Mistress Wu patted him on the shoulder. “Do go on the field trip at least. Always fun to use the Tyre archway. It leads to our only Spoke Library located on a boat!”
Most of the next morning passed more or less like the first with the Archivist, with Dorrie continuing to organize mission reports into piles. This time, however, the Archivist took one of her piles of mission reports and began to enter the details of the completed missions into various large, red books stacked on his end of the worktable.

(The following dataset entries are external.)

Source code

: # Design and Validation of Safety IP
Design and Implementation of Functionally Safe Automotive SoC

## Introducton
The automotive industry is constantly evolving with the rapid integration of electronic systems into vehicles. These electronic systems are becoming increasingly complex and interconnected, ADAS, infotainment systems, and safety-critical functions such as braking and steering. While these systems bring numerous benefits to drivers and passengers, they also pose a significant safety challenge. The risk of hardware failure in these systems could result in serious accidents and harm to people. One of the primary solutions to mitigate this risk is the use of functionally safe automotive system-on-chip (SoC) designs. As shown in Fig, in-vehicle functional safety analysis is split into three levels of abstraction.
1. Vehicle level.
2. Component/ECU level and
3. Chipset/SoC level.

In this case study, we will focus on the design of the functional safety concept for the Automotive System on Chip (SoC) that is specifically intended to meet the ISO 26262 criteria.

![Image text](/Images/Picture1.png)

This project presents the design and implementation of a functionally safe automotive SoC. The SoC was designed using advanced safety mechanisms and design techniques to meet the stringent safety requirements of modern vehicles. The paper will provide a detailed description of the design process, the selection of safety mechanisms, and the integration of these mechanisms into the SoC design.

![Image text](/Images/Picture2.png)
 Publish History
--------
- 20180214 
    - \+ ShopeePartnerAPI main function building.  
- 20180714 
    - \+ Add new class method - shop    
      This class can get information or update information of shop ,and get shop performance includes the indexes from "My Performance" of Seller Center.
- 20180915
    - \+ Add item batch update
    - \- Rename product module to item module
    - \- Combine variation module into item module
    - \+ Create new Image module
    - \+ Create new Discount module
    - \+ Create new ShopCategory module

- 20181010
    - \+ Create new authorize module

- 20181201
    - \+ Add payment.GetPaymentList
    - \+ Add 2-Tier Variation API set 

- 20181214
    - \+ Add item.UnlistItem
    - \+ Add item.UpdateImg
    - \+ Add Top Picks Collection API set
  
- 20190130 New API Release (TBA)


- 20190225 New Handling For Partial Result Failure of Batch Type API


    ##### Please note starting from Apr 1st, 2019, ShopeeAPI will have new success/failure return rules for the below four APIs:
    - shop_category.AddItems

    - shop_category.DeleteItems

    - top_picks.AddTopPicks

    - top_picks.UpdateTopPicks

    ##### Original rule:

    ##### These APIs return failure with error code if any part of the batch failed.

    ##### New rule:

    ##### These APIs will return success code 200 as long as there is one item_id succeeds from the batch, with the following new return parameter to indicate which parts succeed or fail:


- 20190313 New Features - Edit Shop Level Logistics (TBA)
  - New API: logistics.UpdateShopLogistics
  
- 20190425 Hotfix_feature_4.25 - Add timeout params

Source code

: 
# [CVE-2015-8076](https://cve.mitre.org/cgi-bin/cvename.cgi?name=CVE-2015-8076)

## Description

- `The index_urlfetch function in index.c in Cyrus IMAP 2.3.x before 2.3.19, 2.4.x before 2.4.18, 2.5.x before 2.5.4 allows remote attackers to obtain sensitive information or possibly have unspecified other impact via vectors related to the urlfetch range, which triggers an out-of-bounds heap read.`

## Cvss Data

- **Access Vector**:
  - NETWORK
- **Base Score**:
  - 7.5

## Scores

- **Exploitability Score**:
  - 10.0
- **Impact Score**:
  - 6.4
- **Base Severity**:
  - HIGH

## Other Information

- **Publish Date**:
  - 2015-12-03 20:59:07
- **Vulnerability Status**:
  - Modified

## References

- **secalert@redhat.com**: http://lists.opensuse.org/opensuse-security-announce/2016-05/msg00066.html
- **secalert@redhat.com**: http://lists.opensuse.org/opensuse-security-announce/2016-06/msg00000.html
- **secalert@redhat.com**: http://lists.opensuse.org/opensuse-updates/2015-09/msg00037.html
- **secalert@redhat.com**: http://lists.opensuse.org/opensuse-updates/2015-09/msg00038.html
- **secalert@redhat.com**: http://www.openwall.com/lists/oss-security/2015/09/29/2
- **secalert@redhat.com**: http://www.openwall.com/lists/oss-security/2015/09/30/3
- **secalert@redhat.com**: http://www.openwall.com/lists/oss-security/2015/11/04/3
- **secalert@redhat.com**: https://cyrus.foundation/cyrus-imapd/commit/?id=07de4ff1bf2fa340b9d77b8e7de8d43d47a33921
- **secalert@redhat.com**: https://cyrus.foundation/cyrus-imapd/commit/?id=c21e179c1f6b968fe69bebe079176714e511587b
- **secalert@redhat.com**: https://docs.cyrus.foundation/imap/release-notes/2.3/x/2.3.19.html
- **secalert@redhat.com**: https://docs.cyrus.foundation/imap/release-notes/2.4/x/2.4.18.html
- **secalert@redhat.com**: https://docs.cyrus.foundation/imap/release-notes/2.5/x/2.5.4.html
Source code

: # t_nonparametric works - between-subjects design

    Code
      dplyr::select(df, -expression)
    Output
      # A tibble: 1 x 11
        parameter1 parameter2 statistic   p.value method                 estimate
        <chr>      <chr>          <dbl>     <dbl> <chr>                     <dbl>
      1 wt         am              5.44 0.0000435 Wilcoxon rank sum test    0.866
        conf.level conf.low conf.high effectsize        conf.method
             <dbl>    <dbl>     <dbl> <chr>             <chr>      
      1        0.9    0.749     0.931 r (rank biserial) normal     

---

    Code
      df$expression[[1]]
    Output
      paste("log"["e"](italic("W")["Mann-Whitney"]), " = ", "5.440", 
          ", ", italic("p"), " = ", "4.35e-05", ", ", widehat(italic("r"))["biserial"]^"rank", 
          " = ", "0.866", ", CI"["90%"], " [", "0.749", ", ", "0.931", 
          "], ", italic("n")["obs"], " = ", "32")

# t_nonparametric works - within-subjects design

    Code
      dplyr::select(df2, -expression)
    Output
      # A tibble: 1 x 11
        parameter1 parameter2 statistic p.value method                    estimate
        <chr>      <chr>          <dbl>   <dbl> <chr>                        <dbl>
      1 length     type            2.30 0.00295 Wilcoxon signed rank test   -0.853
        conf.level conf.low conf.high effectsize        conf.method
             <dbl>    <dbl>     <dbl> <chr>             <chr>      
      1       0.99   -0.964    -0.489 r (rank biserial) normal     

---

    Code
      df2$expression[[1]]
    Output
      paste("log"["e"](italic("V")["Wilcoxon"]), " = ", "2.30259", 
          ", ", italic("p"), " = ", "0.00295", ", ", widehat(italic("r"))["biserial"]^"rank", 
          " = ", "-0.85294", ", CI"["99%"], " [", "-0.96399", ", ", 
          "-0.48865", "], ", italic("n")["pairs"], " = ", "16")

Watching him out of the corner of her eye, Dorrie gave a start. The spines of the books bore the words History of Histories. The books were all volumes from the set she and Marcus had accidentally ripped the page out of the previous quarter. Remembering again how she’d left the Archivist to take the blame, her insides squirmed.
A wave of irritated justification followed. It hadn’t been her fault that the Archivist had left open the door of the little room that held the History of Histories books, and if he hadn’t startled them, the accident never would have happened. Closing her mouth tightly, she went back to her task.
That afternoon, the first thing Dorrie learned at her Staying Afloat practicum, besides the annoying fact that Izel and Millie had signed up for it as well, was that Mistress Daraney was not a fan of talk. Within the first five minutes, everyone taking the course had jumped or been thrown off a short pier fully clothed to assess their swimming skills. Anyone who couldn’t swim back to the beach without assistance would be limited to plying their boats close to shore in the shallows.
“Couldn’t we just wear life preservers?” asked a rather timid lybrarian-in-training with a bobbing Adam’s apple. “They’ve been invented, you know.”
“And you know what they’re good for?” scolded Mistress Daraney. “Keeping you from ever feeling that you’d better learn to swim a good distance.”